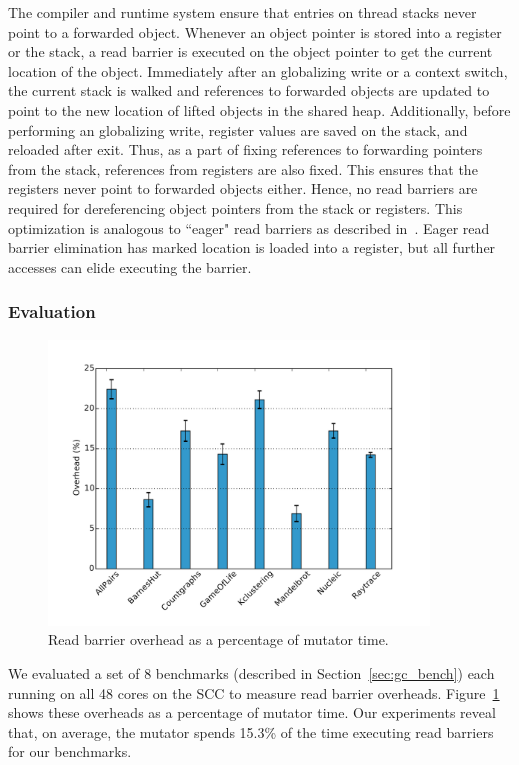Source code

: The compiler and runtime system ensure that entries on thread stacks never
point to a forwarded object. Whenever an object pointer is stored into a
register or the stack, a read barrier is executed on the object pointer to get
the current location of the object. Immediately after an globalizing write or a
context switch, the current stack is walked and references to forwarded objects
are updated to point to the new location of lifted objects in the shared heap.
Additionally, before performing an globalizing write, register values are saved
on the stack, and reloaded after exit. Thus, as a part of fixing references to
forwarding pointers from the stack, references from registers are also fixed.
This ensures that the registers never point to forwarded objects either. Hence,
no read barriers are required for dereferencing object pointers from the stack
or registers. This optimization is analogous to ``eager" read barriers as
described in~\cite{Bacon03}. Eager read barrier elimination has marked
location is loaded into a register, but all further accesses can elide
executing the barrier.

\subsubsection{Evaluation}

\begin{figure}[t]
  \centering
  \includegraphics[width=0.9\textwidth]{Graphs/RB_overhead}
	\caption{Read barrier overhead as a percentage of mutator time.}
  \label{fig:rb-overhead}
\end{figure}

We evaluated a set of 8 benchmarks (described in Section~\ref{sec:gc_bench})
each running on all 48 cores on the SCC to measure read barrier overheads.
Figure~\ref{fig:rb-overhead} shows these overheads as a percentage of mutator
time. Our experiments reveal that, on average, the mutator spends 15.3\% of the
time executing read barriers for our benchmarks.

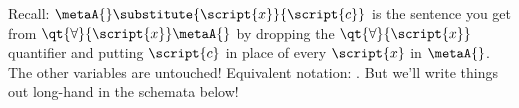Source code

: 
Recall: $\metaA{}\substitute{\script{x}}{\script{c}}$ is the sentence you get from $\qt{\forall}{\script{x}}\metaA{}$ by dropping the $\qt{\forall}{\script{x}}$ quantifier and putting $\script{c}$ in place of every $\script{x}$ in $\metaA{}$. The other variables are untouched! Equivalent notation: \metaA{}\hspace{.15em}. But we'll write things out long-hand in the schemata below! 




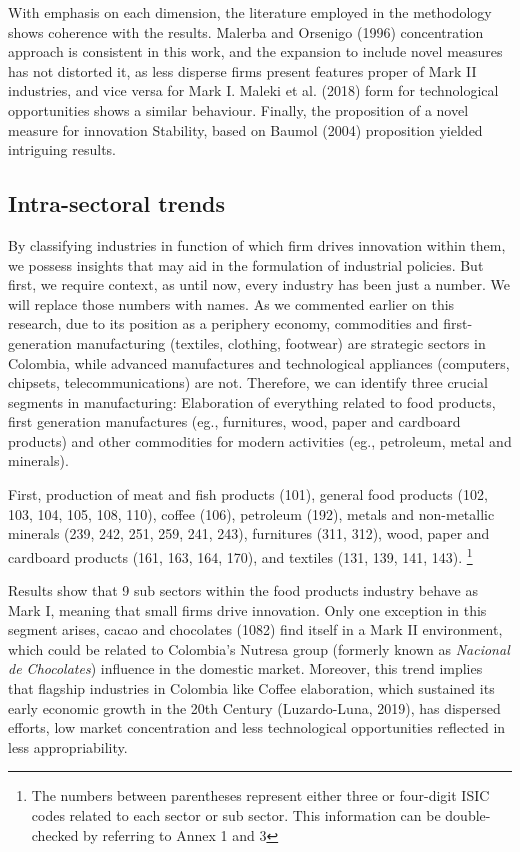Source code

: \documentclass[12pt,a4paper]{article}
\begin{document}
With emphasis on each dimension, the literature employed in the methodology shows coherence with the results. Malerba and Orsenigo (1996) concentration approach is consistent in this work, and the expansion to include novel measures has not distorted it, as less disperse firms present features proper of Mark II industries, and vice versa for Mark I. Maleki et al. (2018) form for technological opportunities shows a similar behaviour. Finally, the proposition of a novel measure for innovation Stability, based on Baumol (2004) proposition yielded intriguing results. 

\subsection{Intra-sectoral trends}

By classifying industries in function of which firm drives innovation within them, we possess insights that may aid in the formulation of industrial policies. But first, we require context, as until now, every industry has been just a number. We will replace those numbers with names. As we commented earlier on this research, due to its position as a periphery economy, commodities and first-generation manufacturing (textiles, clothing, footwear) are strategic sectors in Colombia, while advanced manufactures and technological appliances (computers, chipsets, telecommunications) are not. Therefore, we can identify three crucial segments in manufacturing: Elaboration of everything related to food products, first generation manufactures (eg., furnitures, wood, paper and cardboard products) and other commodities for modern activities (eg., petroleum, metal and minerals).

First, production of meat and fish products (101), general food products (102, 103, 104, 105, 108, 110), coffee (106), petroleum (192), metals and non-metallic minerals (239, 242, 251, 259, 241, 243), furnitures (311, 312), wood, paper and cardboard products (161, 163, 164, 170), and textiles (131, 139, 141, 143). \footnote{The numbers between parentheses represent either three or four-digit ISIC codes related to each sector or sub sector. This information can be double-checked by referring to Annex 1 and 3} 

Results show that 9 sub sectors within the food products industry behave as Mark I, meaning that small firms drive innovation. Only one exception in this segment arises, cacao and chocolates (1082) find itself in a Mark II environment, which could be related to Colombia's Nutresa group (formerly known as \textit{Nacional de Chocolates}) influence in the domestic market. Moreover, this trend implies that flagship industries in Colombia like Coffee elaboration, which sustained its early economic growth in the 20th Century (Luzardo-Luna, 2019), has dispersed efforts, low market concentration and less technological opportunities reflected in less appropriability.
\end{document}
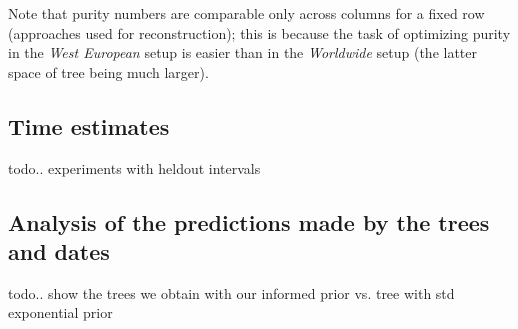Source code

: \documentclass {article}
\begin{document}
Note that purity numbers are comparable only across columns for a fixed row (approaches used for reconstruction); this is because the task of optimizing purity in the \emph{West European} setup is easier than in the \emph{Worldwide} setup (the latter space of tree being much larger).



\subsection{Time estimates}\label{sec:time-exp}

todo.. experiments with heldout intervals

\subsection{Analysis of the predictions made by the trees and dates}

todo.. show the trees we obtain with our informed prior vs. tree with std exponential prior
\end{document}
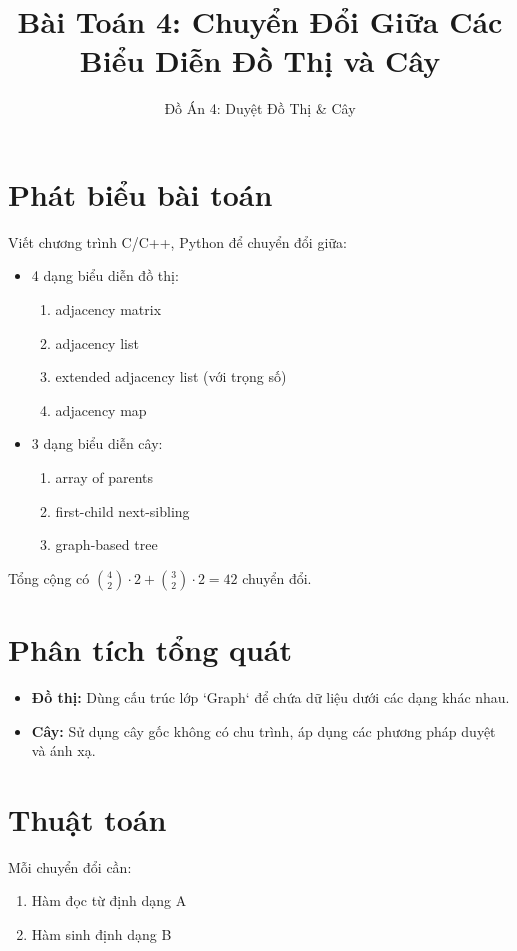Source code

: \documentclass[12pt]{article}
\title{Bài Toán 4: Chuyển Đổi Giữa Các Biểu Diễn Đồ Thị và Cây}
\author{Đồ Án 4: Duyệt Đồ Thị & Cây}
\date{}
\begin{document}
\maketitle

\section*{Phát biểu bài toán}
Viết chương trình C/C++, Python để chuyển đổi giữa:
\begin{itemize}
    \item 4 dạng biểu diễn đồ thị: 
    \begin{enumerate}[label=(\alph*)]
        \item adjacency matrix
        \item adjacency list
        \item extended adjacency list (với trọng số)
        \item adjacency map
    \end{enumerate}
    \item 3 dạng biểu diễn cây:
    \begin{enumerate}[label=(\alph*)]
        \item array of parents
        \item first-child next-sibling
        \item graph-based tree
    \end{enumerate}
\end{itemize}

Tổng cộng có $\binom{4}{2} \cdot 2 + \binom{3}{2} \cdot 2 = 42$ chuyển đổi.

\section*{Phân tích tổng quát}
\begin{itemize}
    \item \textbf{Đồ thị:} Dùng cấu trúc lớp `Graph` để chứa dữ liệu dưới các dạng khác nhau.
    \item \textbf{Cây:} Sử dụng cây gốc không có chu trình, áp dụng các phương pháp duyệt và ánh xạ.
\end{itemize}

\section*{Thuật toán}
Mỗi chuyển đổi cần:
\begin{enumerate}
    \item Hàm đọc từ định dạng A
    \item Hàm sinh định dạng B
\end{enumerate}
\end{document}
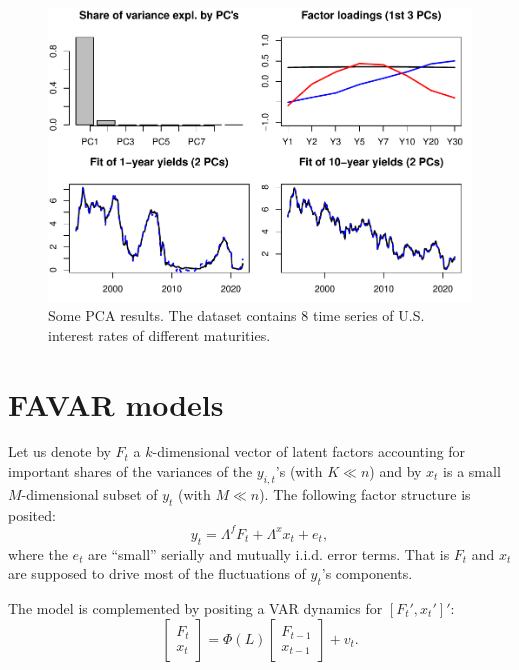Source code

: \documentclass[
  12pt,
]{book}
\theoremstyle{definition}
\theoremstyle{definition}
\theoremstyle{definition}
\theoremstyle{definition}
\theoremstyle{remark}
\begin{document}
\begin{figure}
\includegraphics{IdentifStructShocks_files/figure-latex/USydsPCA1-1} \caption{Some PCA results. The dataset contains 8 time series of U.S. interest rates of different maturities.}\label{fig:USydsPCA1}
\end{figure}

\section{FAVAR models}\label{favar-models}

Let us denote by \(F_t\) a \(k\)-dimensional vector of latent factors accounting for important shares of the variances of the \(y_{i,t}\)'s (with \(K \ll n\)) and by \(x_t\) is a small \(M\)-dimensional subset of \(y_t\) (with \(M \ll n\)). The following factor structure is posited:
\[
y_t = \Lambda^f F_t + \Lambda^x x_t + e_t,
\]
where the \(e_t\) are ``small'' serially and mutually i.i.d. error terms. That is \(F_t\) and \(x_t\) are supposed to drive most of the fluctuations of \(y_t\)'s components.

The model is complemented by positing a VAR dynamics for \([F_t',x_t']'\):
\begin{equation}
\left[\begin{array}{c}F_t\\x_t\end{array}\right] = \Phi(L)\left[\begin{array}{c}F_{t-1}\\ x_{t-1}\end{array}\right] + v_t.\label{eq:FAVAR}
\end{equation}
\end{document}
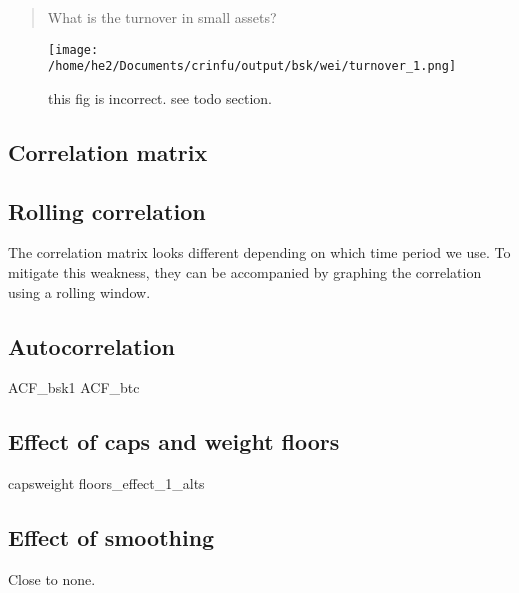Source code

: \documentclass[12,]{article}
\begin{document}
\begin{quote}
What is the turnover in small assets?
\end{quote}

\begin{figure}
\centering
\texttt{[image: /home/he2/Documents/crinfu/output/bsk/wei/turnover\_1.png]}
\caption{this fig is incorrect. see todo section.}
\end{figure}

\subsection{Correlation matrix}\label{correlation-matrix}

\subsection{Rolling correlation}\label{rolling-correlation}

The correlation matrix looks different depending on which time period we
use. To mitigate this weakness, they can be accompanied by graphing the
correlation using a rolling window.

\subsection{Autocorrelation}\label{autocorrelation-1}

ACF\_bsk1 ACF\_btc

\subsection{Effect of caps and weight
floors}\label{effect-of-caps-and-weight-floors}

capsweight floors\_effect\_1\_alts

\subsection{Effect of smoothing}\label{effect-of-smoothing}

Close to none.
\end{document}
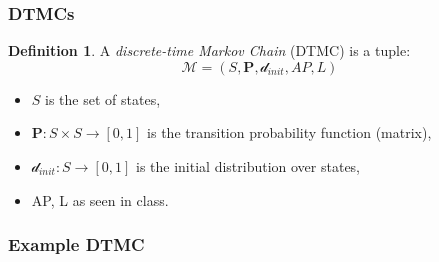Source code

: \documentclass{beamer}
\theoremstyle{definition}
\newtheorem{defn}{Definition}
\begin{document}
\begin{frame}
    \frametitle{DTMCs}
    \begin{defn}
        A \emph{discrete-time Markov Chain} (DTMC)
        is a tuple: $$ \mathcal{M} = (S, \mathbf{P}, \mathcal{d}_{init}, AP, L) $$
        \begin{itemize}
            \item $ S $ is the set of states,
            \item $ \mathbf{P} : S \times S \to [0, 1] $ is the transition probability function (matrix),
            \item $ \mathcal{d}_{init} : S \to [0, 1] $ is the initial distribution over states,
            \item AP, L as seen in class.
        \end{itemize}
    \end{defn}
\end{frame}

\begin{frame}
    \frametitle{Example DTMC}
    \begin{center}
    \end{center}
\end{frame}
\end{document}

_ _ _

_What is being asked:_ Every line in the listing above that mentions "less" should be returned.

_Completed task:_
With emphasis on each dimension, the literature employed in the methodology shows coherence with the results. Malerba and Orsenigo (1996) concentration approach is consistent in this work, and the expansion to include novel measures has not distorted it, as less disperse firms present features proper of Mark II industries, and vice versa for Mark I. Maleki et al. (2018) form for technological opportunities shows a similar behaviour. Finally, the proposition of a novel measure for innovation Stability, based on Baumol (2004) proposition yielded intriguing results. 
Results show that 9 sub sectors within the food products industry behave as Mark I, meaning that small firms drive innovation. Only one exception in this segment arises, cacao and chocolates (1082) find itself in a Mark II environment, which could be related to Colombia's Nutresa group (formerly known as \textit{Nacional de Chocolates}) influence in the domestic market. Moreover, this trend implies that flagship industries in Colombia like Coffee elaboration, which sustained its early economic growth in the 20th Century (Luzardo-Luna, 2019), has dispersed efforts, low market concentration and less technological opportunities reflected in less appropriability.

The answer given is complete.